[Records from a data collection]
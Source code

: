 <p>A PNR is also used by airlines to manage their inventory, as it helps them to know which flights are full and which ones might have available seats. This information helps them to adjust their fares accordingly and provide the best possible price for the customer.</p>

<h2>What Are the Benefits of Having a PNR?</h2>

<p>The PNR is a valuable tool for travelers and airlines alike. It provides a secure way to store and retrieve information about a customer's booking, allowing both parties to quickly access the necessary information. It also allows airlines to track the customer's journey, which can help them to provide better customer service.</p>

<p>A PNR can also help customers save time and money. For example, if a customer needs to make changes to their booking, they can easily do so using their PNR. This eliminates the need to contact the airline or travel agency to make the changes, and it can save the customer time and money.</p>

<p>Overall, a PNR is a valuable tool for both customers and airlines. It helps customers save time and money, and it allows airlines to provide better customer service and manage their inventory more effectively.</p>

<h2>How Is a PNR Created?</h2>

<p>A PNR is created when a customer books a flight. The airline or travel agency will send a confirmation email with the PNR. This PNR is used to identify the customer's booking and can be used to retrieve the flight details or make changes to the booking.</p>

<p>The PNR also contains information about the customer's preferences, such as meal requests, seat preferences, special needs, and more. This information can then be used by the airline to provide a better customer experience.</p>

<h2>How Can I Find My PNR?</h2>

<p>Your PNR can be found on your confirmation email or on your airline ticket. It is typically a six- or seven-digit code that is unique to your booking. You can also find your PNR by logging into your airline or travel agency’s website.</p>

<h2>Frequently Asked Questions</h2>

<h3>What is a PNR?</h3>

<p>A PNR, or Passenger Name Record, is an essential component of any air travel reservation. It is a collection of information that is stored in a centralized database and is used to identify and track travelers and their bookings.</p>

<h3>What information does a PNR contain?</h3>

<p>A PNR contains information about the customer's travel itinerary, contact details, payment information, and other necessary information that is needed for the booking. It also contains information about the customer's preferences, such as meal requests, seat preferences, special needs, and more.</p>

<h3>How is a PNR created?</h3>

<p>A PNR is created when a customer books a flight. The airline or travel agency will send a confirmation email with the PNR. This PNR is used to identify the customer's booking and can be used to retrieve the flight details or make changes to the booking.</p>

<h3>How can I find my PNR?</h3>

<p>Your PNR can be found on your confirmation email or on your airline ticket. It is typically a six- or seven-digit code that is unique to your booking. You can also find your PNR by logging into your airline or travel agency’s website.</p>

▶ **WHAT IS BEING ASKED**
The lines to copy run from the one containing "<h3>How is a PNR created?</h3>" through the last line above. Copy them exactly and include nothing else.

▶ **TASK RESULT**
<h3>How is a PNR created?</h3>

<p>A PNR is created when a customer books a flight. The airline or travel agency will send a confirmation email with the PNR. This PNR is used to identify the customer's booking and can be used to retrieve the flight details or make changes to the booking.</p>

<h3>How can I find my PNR?</h3>

<p>Your PNR can be found on your confirmation email or on your airline ticket. It is typically a six- or seven-digit code that is unique to your booking. You can also find your PNR by logging into your airline or travel agency’s website.</p>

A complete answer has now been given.